Absorbing layers have been fundamental to advancements in technologies like energy harvesting, stealth systems, and communication networks. Credit: Syracuse University
Electromagnetic absorbers are essential in energy, stealth, and communication technologies, yet current designs underperform. A research team has introduced ultra-thin absorbers nearing theoretical efficiency limits, promising transformative industrial applications.
Absorbing layers are essential to advancements in technologies like energy harvesting, stealth systems, and communication networks. These layers efficiently capture electromagnetic waves across wide frequency ranges, enabling the creation of sustainable, self-powered devices such as remote sensors and Internet of Things (IoT) systems. In stealth technology, absorbing layers reduce radar visibility, enhancing the performance of aircraft and naval systems. They also play a vital role in communication networks by minimizing stray signals and mitigating electromagnetic interference, making them indispensable in today’s interconnected world.
The demand for ultra-thin absorbing layers with broader bandwidths and greater functionality has grown as technology advances. These layers must deliver higher performance while maintaining compact designs. However, a theoretical upper limit exists on the bandwidth-to-thickness ratio for metal-backed, passive, linear, and time-invariant absorbing layers. Current absorbers, regardless of their frequency range or material thickness, fall significantly short of this limit, leaving much of the potential in passive and linear systems untapped.
In a new research paper published on January 21 in Nature Communications, Electrical Engineering and Computer Science Professor Younes Ra’di and his research team introduced a new concept for designing ultra-thin absorbers that enables absorbing layers with a record-high bandwidth-to-thickness ratio, potentially several times greater than that of absorbers designed using conventional approaches. Absorbers designed based on this concept can achieve a bandwidth-to-thickness ratio arbitrarily close to the ultimate bound. Utilizing this concept, they designed and experimentally verified an absorber yielding a very high bandwidth-to-thickness ratio.

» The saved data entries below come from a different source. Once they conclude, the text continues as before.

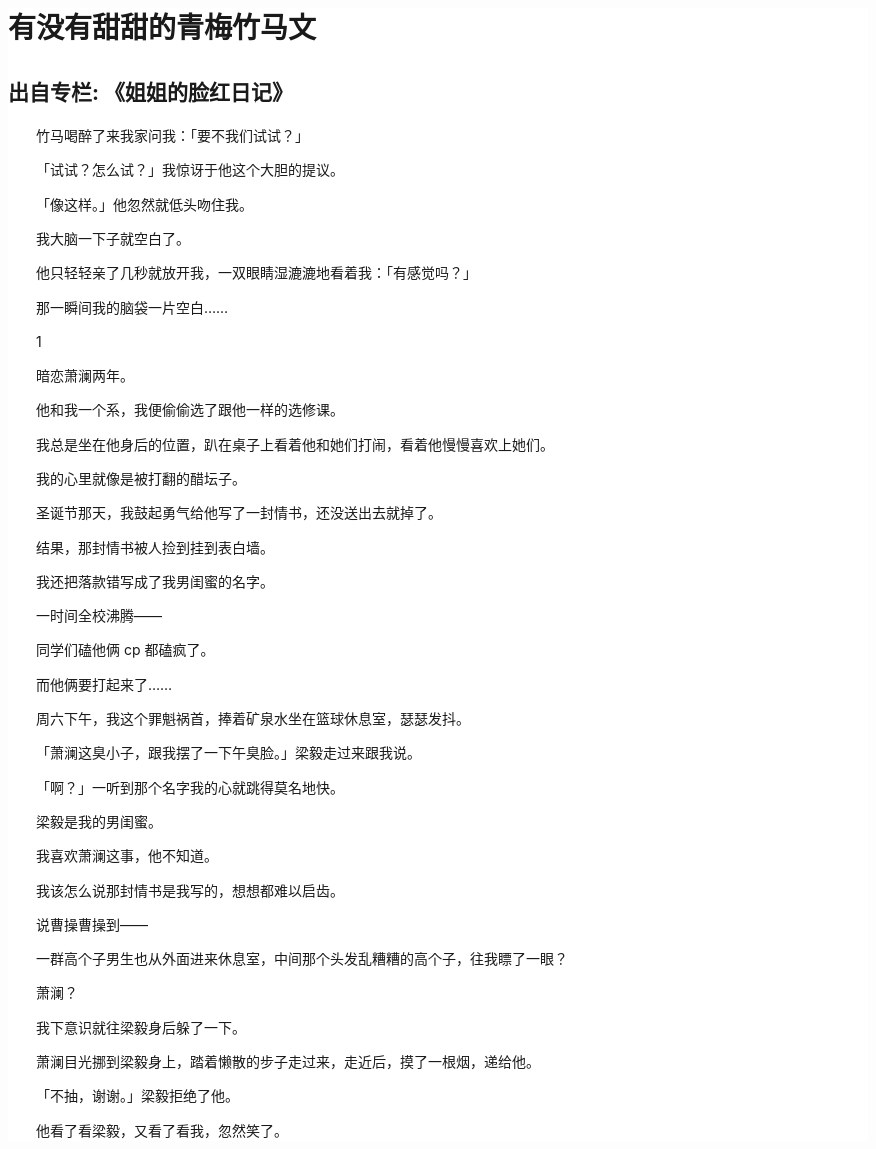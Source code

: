 # 有没有甜甜的青梅竹马文  
## 出自专栏: 《姐姐的脸红日记》  
&emsp;&emsp;竹马喝醉了来我家问我：「要不我们试试？」  
  
&emsp;&emsp;「试试？怎么试？」我惊讶于他这个大胆的提议。  
  
&emsp;&emsp;「像这样。」他忽然就低头吻住我。  
  
&emsp;&emsp;我大脑一下子就空白了。  
  
&emsp;&emsp;他只轻轻亲了几秒就放开我，一双眼睛湿漉漉地看着我：「有感觉吗？」  
  
&emsp;&emsp;那一瞬间我的脑袋一片空白……  
  
&emsp;&emsp;1  
  
&emsp;&emsp;暗恋萧澜两年。  
  
&emsp;&emsp;他和我一个系，我便偷偷选了跟他一样的选修课。  
  
&emsp;&emsp;我总是坐在他身后的位置，趴在桌子上看着他和她们打闹，看着他慢慢喜欢上她们。  
  
&emsp;&emsp;我的心里就像是被打翻的醋坛子。  
  
&emsp;&emsp;圣诞节那天，我鼓起勇气给他写了一封情书，还没送出去就掉了。  
  
&emsp;&emsp;结果，那封情书被人捡到挂到表白墙。  
  
&emsp;&emsp;我还把落款错写成了我男闺蜜的名字。  
  
&emsp;&emsp;一时间全校沸腾——  
  
&emsp;&emsp;同学们磕他俩 cp 都磕疯了。  
  
&emsp;&emsp;而他俩要打起来了……  
  
&emsp;&emsp;周六下午，我这个罪魁祸首，捧着矿泉水坐在篮球休息室，瑟瑟发抖。  
  
&emsp;&emsp;「萧澜这臭小子，跟我摆了一下午臭脸。」梁毅走过来跟我说。  
  
&emsp;&emsp;「啊？」一听到那个名字我的心就跳得莫名地快。  
  
&emsp;&emsp;梁毅是我的男闺蜜。  
  
&emsp;&emsp;我喜欢萧澜这事，他不知道。  
  
&emsp;&emsp;我该怎么说那封情书是我写的，想想都难以启齿。  
  
&emsp;&emsp;说曹操曹操到——  
  
&emsp;&emsp;一群高个子男生也从外面进来休息室，中间那个头发乱糟糟的高个子，往我瞟了一眼？  
  
&emsp;&emsp;萧澜？  
  
&emsp;&emsp;我下意识就往梁毅身后躲了一下。  
  
&emsp;&emsp;萧澜目光挪到梁毅身上，踏着懒散的步子走过来，走近后，摸了一根烟，递给他。  
  
&emsp;&emsp;「不抽，谢谢。」梁毅拒绝了他。  
  
&emsp;&emsp;他看了看梁毅，又看了看我，忽然笑了。  
  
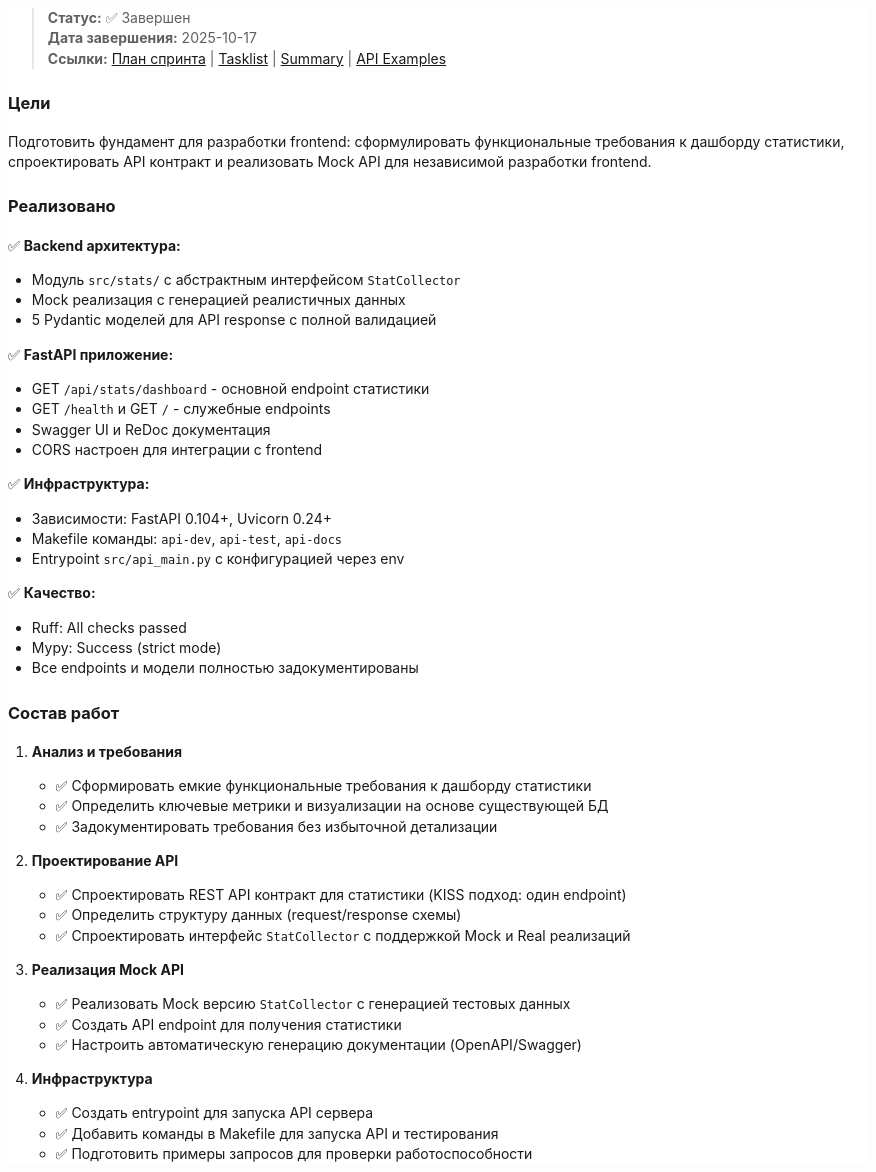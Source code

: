 > **Статус:** ✅ Завершен  
> **Дата завершения:** 2025-10-17  
> **Ссылки:** [План спринта](../.cursor/plans/sprint-f01-mock-api-cacd9ae9.plan.md) | [Tasklist](tasklists/tasklist-F01.md) | [Summary](tasklists/sprint-F01-summary.md) | [API Examples](api-examples.md)

### Цели

Подготовить фундамент для разработки frontend: сформулировать функциональные требования к дашборду статистики, спроектировать API контракт и реализовать Mock API для независимой разработки frontend.

### Реализовано

✅ **Backend архитектура:**
- Модуль `src/stats/` с абстрактным интерфейсом `StatCollector`
- Mock реализация с генерацией реалистичных данных
- 5 Pydantic моделей для API response с полной валидацией

✅ **FastAPI приложение:**
- GET `/api/stats/dashboard` - основной endpoint статистики
- GET `/health` и GET `/` - служебные endpoints
- Swagger UI и ReDoc документация
- CORS настроен для интеграции с frontend

✅ **Инфраструктура:**
- Зависимости: FastAPI 0.104+, Uvicorn 0.24+
- Makefile команды: `api-dev`, `api-test`, `api-docs`
- Entrypoint `src/api_main.py` с конфигурацией через env

✅ **Качество:**
- Ruff: All checks passed
- Mypy: Success (strict mode)
- Все endpoints и модели полностью задокументированы

### Состав работ

1. **Анализ и требования**
   - ✅ Сформировать емкие функциональные требования к дашборду статистики
   - ✅ Определить ключевые метрики и визуализации на основе существующей БД
   - ✅ Задокументировать требования без избыточной детализации

2. **Проектирование API**
   - ✅ Спроектировать REST API контракт для статистики (KISS подход: один endpoint)
   - ✅ Определить структуру данных (request/response схемы)
   - ✅ Спроектировать интерфейс `StatCollector` с поддержкой Mock и Real реализаций

3. **Реализация Mock API**
   - ✅ Реализовать Mock версию `StatCollector` с генерацией тестовых данных
   - ✅ Создать API endpoint для получения статистики
   - ✅ Настроить автоматическую генерацию документации (OpenAPI/Swagger)

4. **Инфраструктура**
   - ✅ Создать entrypoint для запуска API сервера
   - ✅ Добавить команды в Makefile для запуска API и тестирования
   - ✅ Подготовить примеры запросов для проверки работоспособности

“Our findings have the potential to make significant contributions to various industries, including defense, energy harvesting, and advanced communication systems, by addressing critical challenges in electromagnetic absorption technology,” says Ra’di.
“It’s incredibly rewarding to see our work attracting international recognition, not only from the scientific community but also from key players across various industries. I am immensely proud of my team for their dedication and hard work, which have led to these groundbreaking results. Publishing in a prestigious journal like Nature Communications is a testament to their exceptional efforts and the importance of our research.”
Reference: “Passive highly dispersive matching network enabling broadband electromagnetic absorption” by Pardha S. Nayani, Morteza Moradi, Pooria Salami and Younes Ra’di, 21 January 2025, Nature Communications.